From: Lee Corbin (lcorbin@tsoft.com)
Date: Sat Jun 22 2002 - 23:17:25 MDT
Eliezer writes
> > But you've pulled the rug out from all that. There is no first person
> > anymore in your experiment! So I can only imagine how I look to other
> > people, and ask how poor Lee would appear to behave. It seems to me
> > that he would probably vigorous deny that he wasn't conscious. He
> > would probably start claiming that he had been entirely wrong about
> > lookup tables!
>
> No; the idea is that you imagine what you would do if it were proved
> to you that you were a giant lookup table, even though this is not a
> self-consistent description of reality, and from this you reason what
> a GLUT wallpaper version of yourself would do. This may or may not
> be the case, but it's how I'm phrasing the ethical question.
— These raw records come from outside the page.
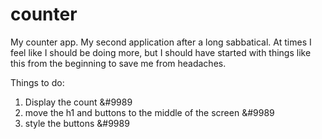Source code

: # counter

My counter app. My second application after a long sabbatical. At times I feel like I should be doing more, but I should have started with things like this from the beginning to save me from headaches. 

Things to do:
1. Display the count &#9989
2. move the h1 and buttons to the middle of the screen &#9989
3. style the buttons &#9989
How odd. Since (according to my present beliefs) indeed it is not
a self-consistent description of reality, of course, I would refuse
to believe that I was a giant lookup table. All right, so since
that is the case, I can answer from a first person perspective
how I would behave. But note that in your original statement of
the new experiment, you wrote
> I like to think that (the simulated wallpaper version of) Eliezer
> would spend all available mental energy on making that one real
> person's life as pleasant as possible...
But if you are like me, then you'd just refuse to believe the evidence.
> > ...could you believe, right now, that you are not conscious?
>
> I couldn't, but that's because I am *not* a GLUT and have evidence to this
> effect (qualia).
Yes, okay. So we agree.
> Actually, in this case I should probably be assuming wallpaper rather than
> GLUT. Wallpaper might have enough pseudo-processing that it would be able
> to "notice" its own lack of consciousness. After all, I have qualia but I
> don't *have* to have qualia; I am real but I don't *have* to be real. I can
> imagine a version of myself that is wallpaper, and ask what that self would
> do, without breaking identification.
Sorry, perhaps you can make "wallpaper" seem more real, but
right now I cannot identify with anything that could notice
its own lack of consciousness. For sure, anyway, it wouldn't
act like I do.
Anyway, onward: When presented with proof that I was a giant lookup
table, and that we had been totally correct all along to believe
GLUTs to be incapable of consciousness, then I would suspect that
someone was lying (e.g., I was an emulated version of an original
experiment), or that the evidence was inconsistent somehow, or
contained a deep flaw. (Sometimes, like when presented with a proof
that 2 = 1, it is not unwise to delay your acceptance of the proof
and the reasoning involved, as I recently discussed in a thread on
that topic.)
So therefore, provided that I accepted the rest of the Operating
System's demonstrations, I would believe (in your thought experiment)
that there were *two* of us who were real. So I'd be considerate of
this person's feelings, benefit, and life, while continuing to try
to be more selfish so far as "everyone" else is concerned.